Chapitre XXXIII

448 35 4
                                    

Assise à la cantine en train de manger, Clara entendit une assiette se briser sur le sol. Elle se leva rapidement de sa chaise et se tourna. A plusieurs mètres d'elle se trouvait le jeune-garçon au canapé et un autre garçon âgé d'une vingtaine d'année, se tenant face à face sans se lâcher du regard. Leurs torses étaient sur le point de se toucher et le plus grand d'eux était sur le point de se jeter sur le plus jeune, ses poings crispés et sa mâchoire contractée. Personne ne pouvait intervenir, les dames qui s'occupaient d'eux n'étaient pas encore arrivées. Elle se précipita alors vers leur direction et se plaça entre eux. Une main sur le torse du plus grand pour ne pas qu'il s'avance de trop, elle le regarda.
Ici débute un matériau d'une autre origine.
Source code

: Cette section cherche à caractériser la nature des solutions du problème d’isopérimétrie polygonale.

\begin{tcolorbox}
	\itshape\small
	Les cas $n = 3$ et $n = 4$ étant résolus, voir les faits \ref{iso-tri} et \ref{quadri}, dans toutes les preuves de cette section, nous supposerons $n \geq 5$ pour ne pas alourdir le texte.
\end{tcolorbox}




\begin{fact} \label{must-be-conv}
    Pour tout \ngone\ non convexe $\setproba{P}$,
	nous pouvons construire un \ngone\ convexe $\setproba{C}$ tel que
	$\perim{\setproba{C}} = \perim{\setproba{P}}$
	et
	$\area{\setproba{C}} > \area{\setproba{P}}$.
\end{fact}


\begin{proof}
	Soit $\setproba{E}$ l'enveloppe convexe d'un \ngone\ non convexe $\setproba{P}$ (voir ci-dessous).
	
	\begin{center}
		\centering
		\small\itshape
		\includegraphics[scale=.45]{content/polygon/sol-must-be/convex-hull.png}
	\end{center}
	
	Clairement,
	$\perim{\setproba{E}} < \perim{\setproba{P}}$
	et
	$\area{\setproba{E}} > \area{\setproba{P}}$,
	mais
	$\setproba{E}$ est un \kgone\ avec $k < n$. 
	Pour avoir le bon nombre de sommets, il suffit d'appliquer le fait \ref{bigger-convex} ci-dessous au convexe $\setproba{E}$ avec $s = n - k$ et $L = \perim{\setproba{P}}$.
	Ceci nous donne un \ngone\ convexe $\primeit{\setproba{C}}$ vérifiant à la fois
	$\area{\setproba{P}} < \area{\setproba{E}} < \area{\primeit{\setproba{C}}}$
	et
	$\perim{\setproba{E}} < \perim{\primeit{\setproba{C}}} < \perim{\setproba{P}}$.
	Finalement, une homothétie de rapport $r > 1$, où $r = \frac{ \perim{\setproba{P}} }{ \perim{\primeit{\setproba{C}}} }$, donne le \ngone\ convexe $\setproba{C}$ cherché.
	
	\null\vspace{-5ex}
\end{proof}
-Qu'est-ce qu'il se passe ?

Il dégagea aussitôt la main de la jeune-fille qui la reposa systématiquement pour qu'il comprenne qu'il devait rester à sa place.
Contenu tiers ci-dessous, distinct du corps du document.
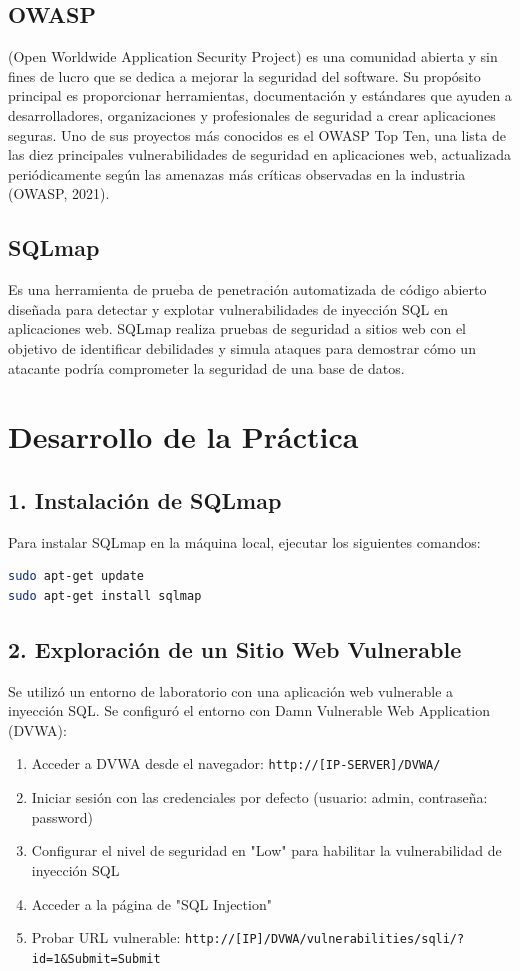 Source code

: \documentclass[12pt,a4paper]{article}
\begin{document}
\subsection{OWASP}
(Open Worldwide Application Security Project) es una comunidad abierta y sin fines de lucro que se dedica a mejorar la seguridad del software. Su propósito principal es proporcionar herramientas, documentación y estándares que ayuden a desarrolladores, organizaciones y profesionales de seguridad a crear aplicaciones seguras. Uno de sus proyectos más conocidos es el OWASP Top Ten, una lista de las diez principales vulnerabilidades de seguridad en aplicaciones web, actualizada periódicamente según las amenazas más críticas observadas en la industria (OWASP, 2021).

\subsection{SQLmap}
Es una herramienta de prueba de penetración automatizada de código abierto diseñada para detectar y explotar vulnerabilidades de inyección SQL en aplicaciones web. SQLmap realiza pruebas de seguridad a sitios web con el objetivo de identificar debilidades y simula ataques para demostrar cómo un atacante podría comprometer la seguridad de una base de datos.

\section{Desarrollo de la Práctica}
\subsection{1. Instalación de SQLmap}
Para instalar SQLmap en la máquina local, ejecutar los siguientes comandos:

\begin{lstlisting}[language=bash, caption=Instalación de SQLmap en Linux]
sudo apt-get update
sudo apt-get install sqlmap
\end{lstlisting}

\subsection{2. Exploración de un Sitio Web Vulnerable}
Se utilizó un entorno de laboratorio con una aplicación web vulnerable a inyección SQL. Se configuró el entorno con Damn Vulnerable Web Application (DVWA):

\begin{enumerate}
    \item Acceder a DVWA desde el navegador: \texttt{http://[IP-SERVER]/DVWA/}
    \item Iniciar sesión con las credenciales por defecto (usuario: admin, contraseña: password)
    \item Configurar el nivel de seguridad en "Low" para habilitar la vulnerabilidad de inyección SQL
    \item Acceder a la página de "SQL Injection"
    \item Probar URL vulnerable: \texttt{http://[IP]/DVWA/vulnerabilities/sqli/?id=1\&Submit=Submit}
\end{enumerate}
\end{document}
-Qu'est-ce qu'il y a ? Demanda t-elle de nouveau.

-Il a prit mon dessert, rétorqua t-il, c'est pas le sien c'est le mien.

-Tu ne dois pas t'énerver pour ça, il faut lui expliquer que ce n'est pas le sien. Ce n'est pas en te jetant sur celui qui t'embête que tu régleras les problèmes.

-Je lui ai dit ! S'énerva t-il. Mais il a dit que c'était le sien et il me l'a pris de la table. J'ai voulu le reprendre mais l'assiette est tombée. Il comprend jamais rien de toute façon ! Je vais lui en coller une j'en ai rien à faire.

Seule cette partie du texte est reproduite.